Ama ne yazık ki Can Dündar gibi ilericiler(!), gericilerce gerçekleştirilmiş bu çarpıtmaların sorumluluğunu da şimdi Mustafa Kemal’e yüklemeye çalışıyorlar utanmadan, yeşil sermayeli sponsorlarının kanatları altında...”


Can Dündar ve benzerlerinin “ideolojik duruşlarını”, hedefledikleri mevkilere ulaşabilmek için “kimlerin kayığına”, hangi zamanlamayla bineceklerine dair kıvrak zekalarını bundan daha mükemmel anlatacak bir betimleme bulamadım...

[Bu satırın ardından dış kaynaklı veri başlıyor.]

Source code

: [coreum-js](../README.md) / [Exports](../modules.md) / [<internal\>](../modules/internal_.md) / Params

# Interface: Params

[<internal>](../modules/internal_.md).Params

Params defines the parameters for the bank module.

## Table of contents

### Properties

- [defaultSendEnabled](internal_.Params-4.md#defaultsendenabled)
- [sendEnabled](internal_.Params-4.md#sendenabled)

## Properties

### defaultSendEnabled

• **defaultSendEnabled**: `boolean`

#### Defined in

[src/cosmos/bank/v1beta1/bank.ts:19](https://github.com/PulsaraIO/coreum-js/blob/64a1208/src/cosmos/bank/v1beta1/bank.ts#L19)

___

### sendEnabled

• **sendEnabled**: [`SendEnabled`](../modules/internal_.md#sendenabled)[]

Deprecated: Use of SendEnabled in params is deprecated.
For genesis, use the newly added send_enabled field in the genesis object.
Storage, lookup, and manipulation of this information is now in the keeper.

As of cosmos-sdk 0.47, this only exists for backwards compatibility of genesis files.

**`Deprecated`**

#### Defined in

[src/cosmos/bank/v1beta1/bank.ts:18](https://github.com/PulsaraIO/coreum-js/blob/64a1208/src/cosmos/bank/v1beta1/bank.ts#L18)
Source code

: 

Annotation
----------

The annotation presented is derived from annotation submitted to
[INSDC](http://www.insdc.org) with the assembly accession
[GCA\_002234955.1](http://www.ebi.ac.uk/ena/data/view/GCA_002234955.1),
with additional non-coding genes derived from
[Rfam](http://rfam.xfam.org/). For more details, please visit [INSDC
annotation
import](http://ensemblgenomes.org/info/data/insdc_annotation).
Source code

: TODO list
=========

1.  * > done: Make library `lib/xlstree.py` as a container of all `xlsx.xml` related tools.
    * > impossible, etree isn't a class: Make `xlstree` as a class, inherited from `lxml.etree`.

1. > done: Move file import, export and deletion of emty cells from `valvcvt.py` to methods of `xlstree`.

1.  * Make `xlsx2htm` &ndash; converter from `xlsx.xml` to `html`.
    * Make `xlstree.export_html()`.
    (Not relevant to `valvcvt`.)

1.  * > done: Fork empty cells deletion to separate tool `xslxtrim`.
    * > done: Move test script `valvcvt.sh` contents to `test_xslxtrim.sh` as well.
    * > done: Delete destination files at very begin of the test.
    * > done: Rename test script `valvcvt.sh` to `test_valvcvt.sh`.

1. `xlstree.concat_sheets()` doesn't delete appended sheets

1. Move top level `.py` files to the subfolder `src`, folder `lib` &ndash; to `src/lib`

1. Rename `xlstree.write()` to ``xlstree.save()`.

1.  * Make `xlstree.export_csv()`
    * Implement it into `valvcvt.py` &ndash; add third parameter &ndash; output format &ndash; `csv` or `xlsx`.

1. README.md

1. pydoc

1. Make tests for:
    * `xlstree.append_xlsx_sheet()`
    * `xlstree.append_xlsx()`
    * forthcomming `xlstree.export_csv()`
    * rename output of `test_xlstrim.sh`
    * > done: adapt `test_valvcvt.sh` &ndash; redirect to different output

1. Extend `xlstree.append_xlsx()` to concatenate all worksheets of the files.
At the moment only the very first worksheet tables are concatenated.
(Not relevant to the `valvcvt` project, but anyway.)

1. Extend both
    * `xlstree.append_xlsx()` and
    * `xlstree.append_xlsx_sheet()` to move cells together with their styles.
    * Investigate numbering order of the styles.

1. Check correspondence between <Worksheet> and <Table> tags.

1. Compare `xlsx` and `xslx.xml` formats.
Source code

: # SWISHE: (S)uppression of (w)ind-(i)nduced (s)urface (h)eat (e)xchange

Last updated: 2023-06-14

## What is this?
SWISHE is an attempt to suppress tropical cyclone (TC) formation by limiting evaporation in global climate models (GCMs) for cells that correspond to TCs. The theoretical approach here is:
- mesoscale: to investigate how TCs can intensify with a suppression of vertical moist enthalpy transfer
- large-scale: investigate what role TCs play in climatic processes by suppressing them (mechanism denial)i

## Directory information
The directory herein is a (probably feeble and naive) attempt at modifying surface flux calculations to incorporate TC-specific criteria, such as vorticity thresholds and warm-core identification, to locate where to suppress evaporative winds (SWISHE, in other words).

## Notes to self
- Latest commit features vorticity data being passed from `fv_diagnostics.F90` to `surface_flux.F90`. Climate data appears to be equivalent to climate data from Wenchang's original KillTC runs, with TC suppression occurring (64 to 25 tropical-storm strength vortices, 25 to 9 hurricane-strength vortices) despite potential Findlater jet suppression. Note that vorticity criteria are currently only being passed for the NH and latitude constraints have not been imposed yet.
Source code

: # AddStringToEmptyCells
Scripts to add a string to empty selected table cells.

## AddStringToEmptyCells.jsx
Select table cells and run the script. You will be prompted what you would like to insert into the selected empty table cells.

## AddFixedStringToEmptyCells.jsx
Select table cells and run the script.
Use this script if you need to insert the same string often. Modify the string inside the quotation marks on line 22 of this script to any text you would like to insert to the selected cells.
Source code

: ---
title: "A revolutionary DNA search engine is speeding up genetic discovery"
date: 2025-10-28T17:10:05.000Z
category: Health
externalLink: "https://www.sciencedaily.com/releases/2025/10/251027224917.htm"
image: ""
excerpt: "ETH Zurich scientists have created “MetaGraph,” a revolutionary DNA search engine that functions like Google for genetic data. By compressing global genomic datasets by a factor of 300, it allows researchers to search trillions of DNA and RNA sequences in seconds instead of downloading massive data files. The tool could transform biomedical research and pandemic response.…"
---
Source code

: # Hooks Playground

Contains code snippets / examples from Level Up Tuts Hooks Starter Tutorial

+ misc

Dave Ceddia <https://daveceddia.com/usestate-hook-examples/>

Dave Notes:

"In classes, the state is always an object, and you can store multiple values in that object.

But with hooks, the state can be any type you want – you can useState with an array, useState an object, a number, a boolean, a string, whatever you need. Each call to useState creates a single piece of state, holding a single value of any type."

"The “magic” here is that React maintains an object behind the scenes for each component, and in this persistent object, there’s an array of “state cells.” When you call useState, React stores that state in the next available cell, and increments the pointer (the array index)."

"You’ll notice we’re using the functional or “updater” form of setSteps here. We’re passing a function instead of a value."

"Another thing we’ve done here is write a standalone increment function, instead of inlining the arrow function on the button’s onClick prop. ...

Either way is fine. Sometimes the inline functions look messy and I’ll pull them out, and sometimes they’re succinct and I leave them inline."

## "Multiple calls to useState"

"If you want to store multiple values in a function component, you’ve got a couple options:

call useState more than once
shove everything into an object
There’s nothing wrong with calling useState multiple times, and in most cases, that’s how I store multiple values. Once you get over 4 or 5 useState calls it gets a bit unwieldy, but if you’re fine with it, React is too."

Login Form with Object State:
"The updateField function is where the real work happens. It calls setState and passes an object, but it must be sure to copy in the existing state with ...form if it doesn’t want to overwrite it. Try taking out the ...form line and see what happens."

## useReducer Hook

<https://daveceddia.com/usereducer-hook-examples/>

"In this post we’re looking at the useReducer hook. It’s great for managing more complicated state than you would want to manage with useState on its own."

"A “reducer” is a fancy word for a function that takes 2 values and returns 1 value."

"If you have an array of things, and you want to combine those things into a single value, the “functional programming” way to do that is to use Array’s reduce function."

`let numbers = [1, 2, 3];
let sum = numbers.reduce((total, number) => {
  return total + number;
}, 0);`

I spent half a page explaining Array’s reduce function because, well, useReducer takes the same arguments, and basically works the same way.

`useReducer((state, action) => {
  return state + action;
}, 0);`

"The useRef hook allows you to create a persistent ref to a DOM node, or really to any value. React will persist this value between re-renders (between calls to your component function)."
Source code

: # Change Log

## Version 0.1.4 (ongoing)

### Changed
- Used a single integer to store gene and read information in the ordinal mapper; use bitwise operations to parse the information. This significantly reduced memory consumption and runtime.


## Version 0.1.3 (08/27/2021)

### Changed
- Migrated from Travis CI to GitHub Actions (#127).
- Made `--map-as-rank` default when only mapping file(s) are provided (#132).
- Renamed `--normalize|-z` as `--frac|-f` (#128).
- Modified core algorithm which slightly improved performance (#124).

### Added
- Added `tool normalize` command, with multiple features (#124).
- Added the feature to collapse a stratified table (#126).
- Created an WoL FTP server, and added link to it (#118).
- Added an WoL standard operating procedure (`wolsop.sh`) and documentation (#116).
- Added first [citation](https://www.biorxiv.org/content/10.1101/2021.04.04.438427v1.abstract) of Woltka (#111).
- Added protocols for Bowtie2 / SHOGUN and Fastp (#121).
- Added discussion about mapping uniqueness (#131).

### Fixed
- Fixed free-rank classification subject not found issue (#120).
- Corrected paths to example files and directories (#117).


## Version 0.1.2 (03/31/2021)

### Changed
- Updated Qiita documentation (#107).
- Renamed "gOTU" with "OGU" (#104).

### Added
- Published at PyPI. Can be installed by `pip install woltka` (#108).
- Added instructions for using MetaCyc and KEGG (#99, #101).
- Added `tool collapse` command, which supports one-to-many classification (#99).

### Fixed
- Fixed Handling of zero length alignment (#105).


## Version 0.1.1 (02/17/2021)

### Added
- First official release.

Can Dündar, “geçici bir ayrılık, 1, 1.5 ay sonra döneceğim, düşmanlar sevinmesin” diyor. “Boşuna kürek çekme” birader;  Senin “Mustafa” dan, “Selahattin”e” uzanan çizginin raf ömrü tükendi. Sırada kullanılmaya elverişli başka ilericiler(!) o koltuğa oturmak için bekleşiyor... Doğrusu da budur zaten...


-Yeni döneme yeni piyon! Sanal kahramanların kaderidir bu aynı zamanda!..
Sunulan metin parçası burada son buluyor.